## Introduction
This notebook is intended as a guide to my current toy project of making a
reinforcement-learning based chess-playing program. It's inspired by alphazero, 
but it's more just a tool for me to learn a bit about reinforcement learning than anything else. In other words: Don't take it too seriously.
    
The program is built in multiple layers.   

* The first layer is the basic game mechanics of chess: Move around on the board, find legal moves, print out board positions and moves etc. Chess is implemented, but there are some elements missing. In particular there is no rooking, no en passant, and no draws forced from repeated moves.   These can be added, but I felt that the subset of chess currently implemented is fine as a "minimum viable chess", for the purposes of this project. 

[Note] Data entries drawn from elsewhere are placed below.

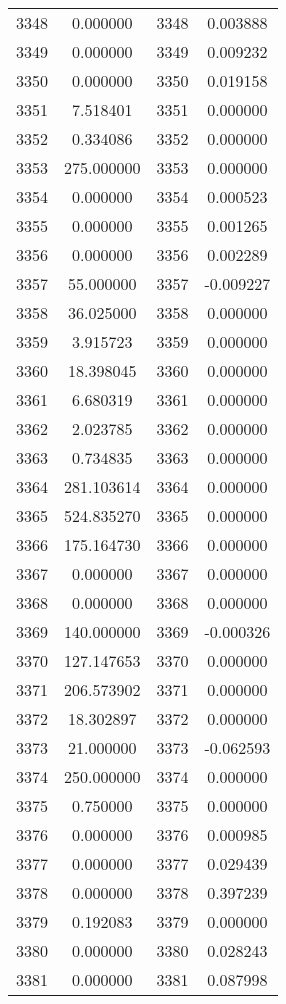 \documentclass[12pt]{article}
\begin{document}
\begin{longtable}{@{}cccc@{}}
3348 & 0.000000 & 3348 & 0.003888 \\
3349 & 0.000000 & 3349 & 0.009232 \\
3350 & 0.000000 & 3350 & 0.019158 \\
3351 & 7.518401 & 3351 & 0.000000 \\
3352 & 0.334086 & 3352 & 0.000000 \\
3353 & 275.000000 & 3353 & 0.000000 \\
3354 & 0.000000 & 3354 & 0.000523 \\
3355 & 0.000000 & 3355 & 0.001265 \\
3356 & 0.000000 & 3356 & 0.002289 \\
3357 & 55.000000 & 3357 & -0.009227 \\
3358 & 36.025000 & 3358 & 0.000000 \\
3359 & 3.915723 & 3359 & 0.000000 \\
3360 & 18.398045 & 3360 & 0.000000 \\
3361 & 6.680319 & 3361 & 0.000000 \\
3362 & 2.023785 & 3362 & 0.000000 \\
3363 & 0.734835 & 3363 & 0.000000 \\
3364 & 281.103614 & 3364 & 0.000000 \\
3365 & 524.835270 & 3365 & 0.000000 \\
3366 & 175.164730 & 3366 & 0.000000 \\
3367 & 0.000000 & 3367 & 0.000000 \\
3368 & 0.000000 & 3368 & 0.000000 \\
3369 & 140.000000 & 3369 & -0.000326 \\
3370 & 127.147653 & 3370 & 0.000000 \\
3371 & 206.573902 & 3371 & 0.000000 \\
3372 & 18.302897 & 3372 & 0.000000 \\
3373 & 21.000000 & 3373 & -0.062593 \\
3374 & 250.000000 & 3374 & 0.000000 \\
3375 & 0.750000 & 3375 & 0.000000 \\
3376 & 0.000000 & 3376 & 0.000985 \\
3377 & 0.000000 & 3377 & 0.029439 \\
3378 & 0.000000 & 3378 & 0.397239 \\
3379 & 0.192083 & 3379 & 0.000000 \\
3380 & 0.000000 & 3380 & 0.028243 \\
3381 & 0.000000 & 3381 & 0.087998 \\

\end{longtable}
\end{document}
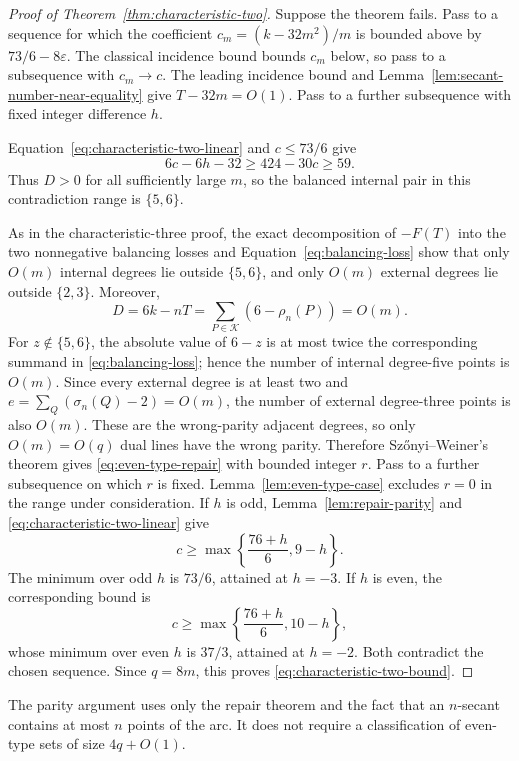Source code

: \begin{proof}[Proof of Theorem~\ref{thm:characteristic-two}]
Suppose the theorem fails.  Pass to a sequence for which the coefficient
\(c_m=(k-32m^2)/m\) is bounded above by
\(73/6-8\varepsilon\).  The classical incidence bound bounds \(c_m\) below,
so pass to a subsequence with \(c_m\to c\).  The leading incidence bound and
Lemma~\ref{lem:secant-number-near-equality} give
\(T-32m=O(1)\).  Pass to a further subsequence with fixed integer difference
\(h\).

Equation~\eqref{eq:characteristic-two-linear} and \(c\le73/6\) give
\[
 6c-6h-32\ge424-30c\ge59.
\]
Thus \(D>0\) for all sufficiently large \(m\), so the balanced internal pair
in this contradiction range is \(\{5,6\}\).

As in the characteristic-three proof, the exact decomposition of \(-F(T)\)
into the two nonnegative balancing losses and
Equation~\eqref{eq:balancing-loss} show that only \(O(m)\) internal degrees
lie outside \(\{5,6\}\), and only \(O(m)\) external degrees lie outside
\(\{2,3\}\).  Moreover,
\[
 D=6k-nT=\sum_{P\in\mathcal K}(6-\rho_n(P))=O(m).
\]
For \(z\notin\{5,6\}\), the absolute value of \(6-z\) is at most twice the
corresponding summand in \eqref{eq:balancing-loss}; hence the number of
internal degree-five points is \(O(m)\).  Since every external degree is at
least two and
\(e=\sum_Q(\sigma_n(Q)-2)=O(m)\), the number of external degree-three points
is also \(O(m)\).  These are the wrong-parity adjacent degrees, so only
\(O(m)=O(q)\) dual lines have the wrong parity.  Therefore
Sz\H{o}nyi--Weiner's theorem gives \eqref{eq:even-type-repair} with bounded
integer \(r\).  Pass to a further subsequence on which \(r\) is fixed.
Lemma~\ref{lem:even-type-case} excludes \(r=0\) in the range under
consideration.  If \(h\) is odd, Lemma~\ref{lem:repair-parity} and
\eqref{eq:characteristic-two-linear} give
\[
 c\ge\max\left\{\frac{76+h}{6},9-h\right\}.
\]
The minimum over odd \(h\) is \(73/6\), attained at \(h=-3\).  If \(h\) is
even, the corresponding bound is
\[
 c\ge\max\left\{\frac{76+h}{6},10-h\right\},
\]
whose minimum over even \(h\) is \(37/3\), attained at \(h=-2\).  Both
contradict the chosen sequence.  Since \(q=8m\), this proves
\eqref{eq:characteristic-two-bound}.
\end{proof}

The parity argument uses only the repair theorem and the fact that an
\(n\)-secant contains at most \(n\) points of the arc.  It does not require a
classification of even-type sets of size \(4q+O(1)\).
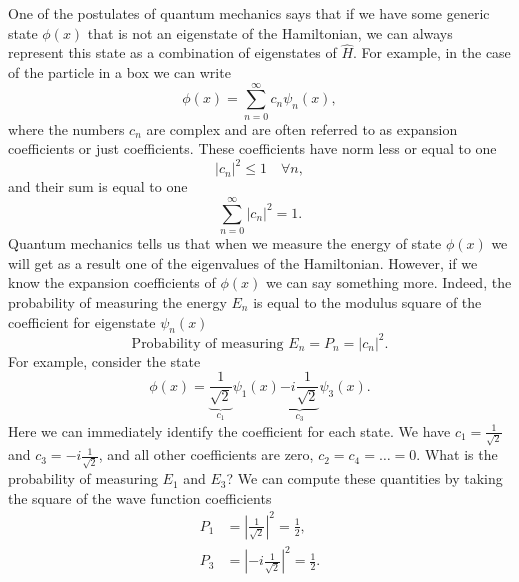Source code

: \documentclass[../Main/chem331-notes.tex]{subfiles}
\begin{document}
One of the postulates of quantum mechanics says that if we have some generic state $\phi(x)$ that is not an eigenstate of the Hamiltonian, we can always represent this state as a combination of eigenstates of $\hat{H}$. For example, in the case of the particle in a box we can write
\begin{equation}
\phi(x) = \sum_{n = 0}^\infty c_n \psi_n(x),
\end{equation}
where the numbers $c_n$ are complex and are often referred to as expansion coefficients or just coefficients.
These coefficients have norm less or equal to one
\begin{equation}
|c_n|^2 \leq 1 \quad \forall n,
\end{equation}
and their sum is equal to one
\begin{equation}
\sum_{n = 0}^\infty |c_n|^2 = 1.
\end{equation}
Quantum mechanics tells us that when we measure the energy of state $\phi(x)$ we will get as a result one of the eigenvalues of the Hamiltonian.
However, if we know the expansion coefficients of $\phi(x)$ we can say something more.
Indeed, the probability of measuring the energy $E_n$ is equal to the modulus square of the coefficient for eigenstate $\psi_n(x)$
\begin{equation}
\text{Probability of measuring } E_n = P_n = |c_n|^2.
\end{equation}
For example, consider the state
\begin{equation}
\phi(x) = \underbrace{\frac{1}{\sqrt{2}}}_{c_1} \psi_1(x) \underbrace{- i \frac{1}{\sqrt{2}}}_{c_3} \psi_3(x).
\end{equation}
Here we can immediately identify the coefficient for each state. We have $c_1 = \frac{1}{\sqrt{2}}$ and $c_3 = - i \frac{1}{\sqrt{2}}$, and all other coefficients are zero, $c_2 = c_4 = \ldots = 0$.
What is the probability of measuring $E_1$ and $E_3$? We can compute these quantities by taking the square of the wave function coefficients
\begin{equation}
\begin{split}
P_1 &= \left|\frac{1}{\sqrt{2}}\right|^2 = \frac{1}{2},\\
P_3 &= \left|-i\frac{1}{\sqrt{2}}\right|^2 = \frac{1}{2}.
\end{split}
\end{equation}
\end{document}
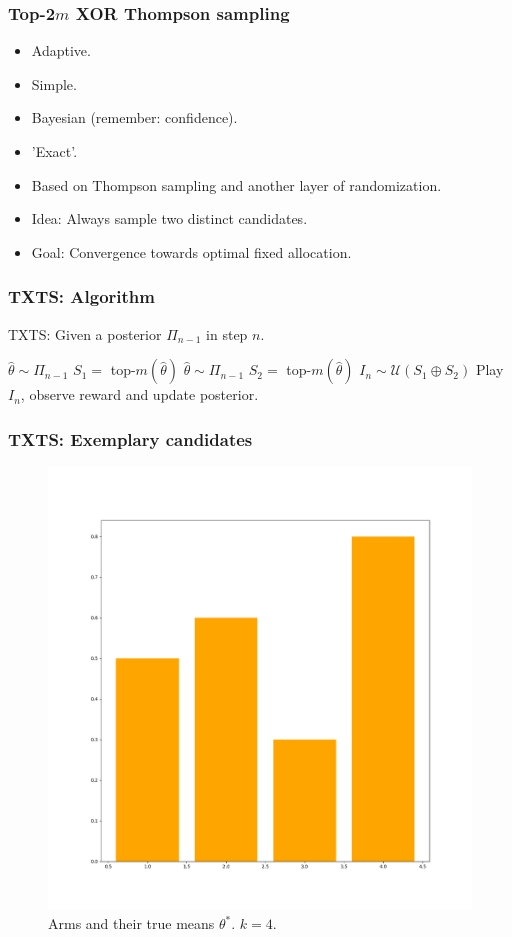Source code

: \documentclass[aspectratio=43]{beamer}
\begin{document}
\begin{frame}
\frametitle{Top-2$m$ XOR Thompson sampling}
\begin{itemize}[<+->]
  \item Adaptive.
  \item Simple.
  \item Bayesian (remember: confidence).
  \item 'Exact'.
  \item Based on Thompson sampling and another layer of randomization.
  \item Idea: Always sample two distinct candidates.
  \item Goal: Convergence towards optimal fixed allocation.
\end{itemize}
\end{frame}

\begin{frame}
\frametitle{TXTS: Algorithm}
\begin{algorithm}[H]
  \caption{TXTS: Given a posterior $\Pi_{n-1}$ in step $n$.}
  \label{alg:TXTS}
  \begin{algorithmic}
    \State $\hat{\theta} \sim \Pi_{n-1}$
    \State $S_1 =$ top-$m(\hat{\theta})$
    \Repeat
      \State $\hat{\theta} \sim \Pi_{n-1}$
      \State $S_2 = $ top-$m(\hat{\theta})$
    \State $I_n \sim \mathcal{U}(S_1 \oplus S_2)$
    \State Play $I_n$, observe reward and update posterior.
  \end{algorithmic}
\end{algorithm}
\end{frame}

\begin{frame}
  \frametitle{TXTS: Exemplary candidates}
  \begin{figure}[h]
    \centering
    \includegraphics[width=.5\textwidth]{191127-bandits_1.png}
    \caption{Arms and their true means $\theta^*$. $k=4$.}
  \end{figure}
\end{frame}
\end{document}
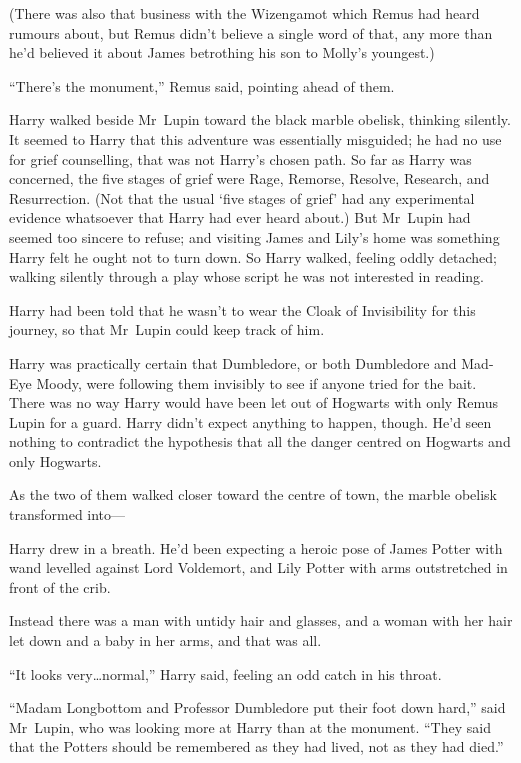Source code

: (There was also that business with the Wizengamot which Remus had heard rumours about, but Remus didn’t believe a single word of that, any more than he’d believed it about James betrothing his son to Molly’s youngest.)

“There’s the monument,” Remus said, pointing ahead of them.

\later

Harry walked beside Mr~Lupin toward the black marble obelisk, thinking silently. It seemed to Harry that this adventure was essentially misguided; he had no use for grief counselling, that was not Harry’s chosen path. So far as Harry was concerned, the five stages of grief were Rage, Remorse, Resolve, Research, and Resurrection. (Not that the usual ‘five stages of grief’ had any experimental evidence whatsoever that Harry had ever heard about.) But Mr~Lupin had seemed too sincere to refuse; and visiting James and Lily’s home was something Harry felt he ought not to turn down. So Harry walked, feeling oddly detached; walking silently through a play whose script he was not interested in reading.

Harry had been told that he wasn’t to wear the Cloak of Invisibility for this journey, so that Mr~Lupin could keep track of him.

Harry was practically certain that Dumbledore, or both Dumbledore and Mad-Eye Moody, were following them invisibly to see if anyone tried for the bait. There was no way Harry would have been let out of Hogwarts with only Remus Lupin for a guard. Harry didn’t expect anything to happen, though. He’d seen nothing to contradict the hypothesis that all the danger centred on Hogwarts and only Hogwarts.

As the two of them walked closer toward the centre of town, the marble obelisk transformed into—

Harry drew in a breath. He’d been expecting a heroic pose of James Potter with wand levelled against Lord Voldemort, and Lily Potter with arms outstretched in front of the crib.

Instead there was a man with untidy hair and glasses, and a woman with her hair let down and a baby in her arms, and that was all.

“It looks very…normal,” Harry said, feeling an odd catch in his throat.

“Madam Longbottom and Professor Dumbledore put their foot down hard,” said Mr~Lupin, who was looking more at Harry than at the monument. “They said that the Potters should be remembered as they had lived, not as they had died.”

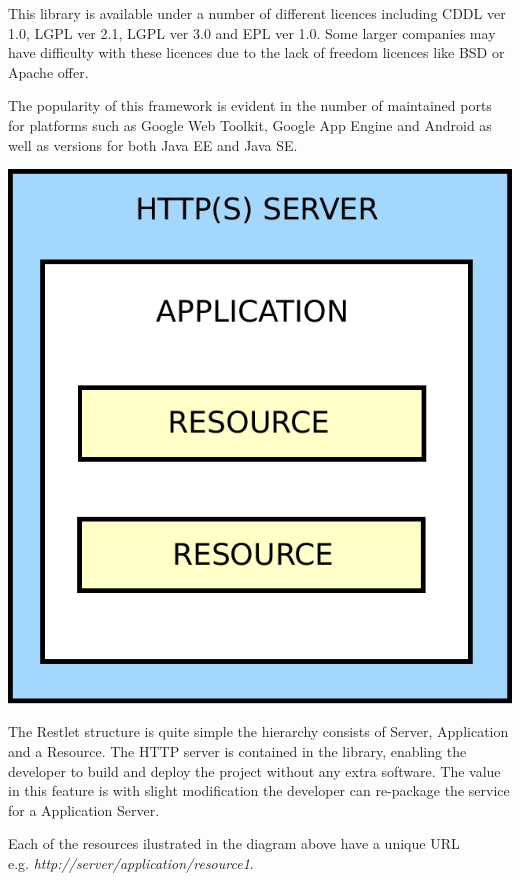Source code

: \documentclass[pdftex,11pt,a4paper]{article}
\begin{document}
This library is available under a number of different licences including CDDL ver 1.0, LGPL ver 2.1, LGPL ver 3.0 and EPL ver 1.0. Some larger companies may have difficulty with these licences due to the lack of freedom licences like BSD or Apache offer.

The popularity of this framework is evident in the number of maintained ports for platforms such as Google Web Toolkit, Google App Engine and Android as well as versions for both Java EE and Java SE.

\begin{center}
	\includegraphics[scale=0.5]{images/restlet_structure.pdf}
\end{center}

The Restlet structure is quite simple the hierarchy consists of Server, Application and a  Resource. The HTTP server is contained in the library, enabling the developer to build and deploy the project without any extra software.  The value in this feature is with slight modification the developer can re-package the service for a Application Server.



Each of the resources ilustrated in the diagram above have a unique URL \\ e.g. \emph{http://server/application/resource1}.
\end{document}
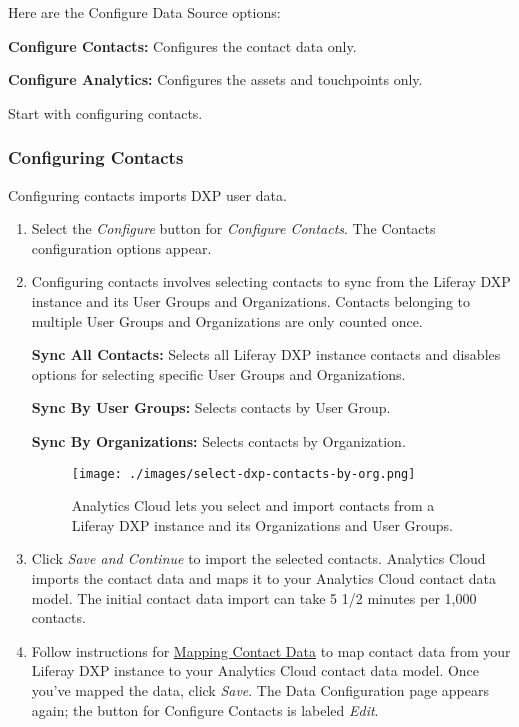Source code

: Here are the Configure Data Source options:

\textbf{Configure Contacts:} Configures the contact data only.

\textbf{Configure Analytics:} Configures the assets and touchpoints
only.

Start with configuring contacts.

\subsubsection{Configuring Contacts}\label{configuring-contacts}

Configuring contacts imports DXP user data.

\begin{enumerate}
\def\labelenumi{\arabic{enumi}.}
\item
  Select the \emph{Configure} button for \emph{Configure Contacts}. The
  Contacts configuration options appear.
\item
  Configuring contacts involves selecting contacts to sync from the
  Liferay DXP instance and its User Groups and Organizations. Contacts
  belonging to multiple User Groups and Organizations are only counted
  once.

  \textbf{Sync All Contacts:} Selects all Liferay DXP instance contacts
  and disables options for selecting specific User Groups and
  Organizations.

  \textbf{Sync By User Groups:} Selects contacts by User Group.

  \textbf{Sync By Organizations:} Selects contacts by Organization.

  \begin{figure}
  \centering
  \texttt{[image: ./images/select-dxp-contacts-by-org.png]}
  \caption{Analytics Cloud lets you select and import contacts from a
  Liferay DXP instance and its Organizations and User Groups.}
  \end{figure}
\item
  Click \emph{Save and Continue} to import the selected contacts.
  Analytics Cloud imports the contact data and maps it to your Analytics
  Cloud contact data model. The initial contact data import can take 5
  1/2 minutes per 1,000 contacts.
\item
  Follow instructions for
  \href{https://github.com/liferay/liferay-docs/blob/7.1.x/discover/analytics-cloud/articles/02-getting-started/04-mapping-contact-data.markdown}{Mapping
  Contact Data} to map contact data from your Liferay DXP instance to
  your Analytics Cloud contact data model. Once you've mapped the data,
  click \emph{Save}. The Data Configuration page appears again; the
  button for Configure Contacts is labeled \emph{Edit}.
\end{enumerate}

* The second layer is about gameplay.  How to play against an opponent, how to run tournaments and score the performance of the participants in the tournaments.   At this time the only tournaments are between two players, but they do play a number of matches 

* The third layer is about reinforcement learning.  In particular deep reinforcement learning.    It is by far the least mature of the three layers, but it is complete to the extent that it is possible to put run tournaments between players that are defined by artificual neural networks implemented using Flux.jl.

This notebook will  present each of these layers and how to access them as a developer.   The first thing to do is to include the "chez.jl" file.  This will load all the necessary libraries, and run some unit tests etc.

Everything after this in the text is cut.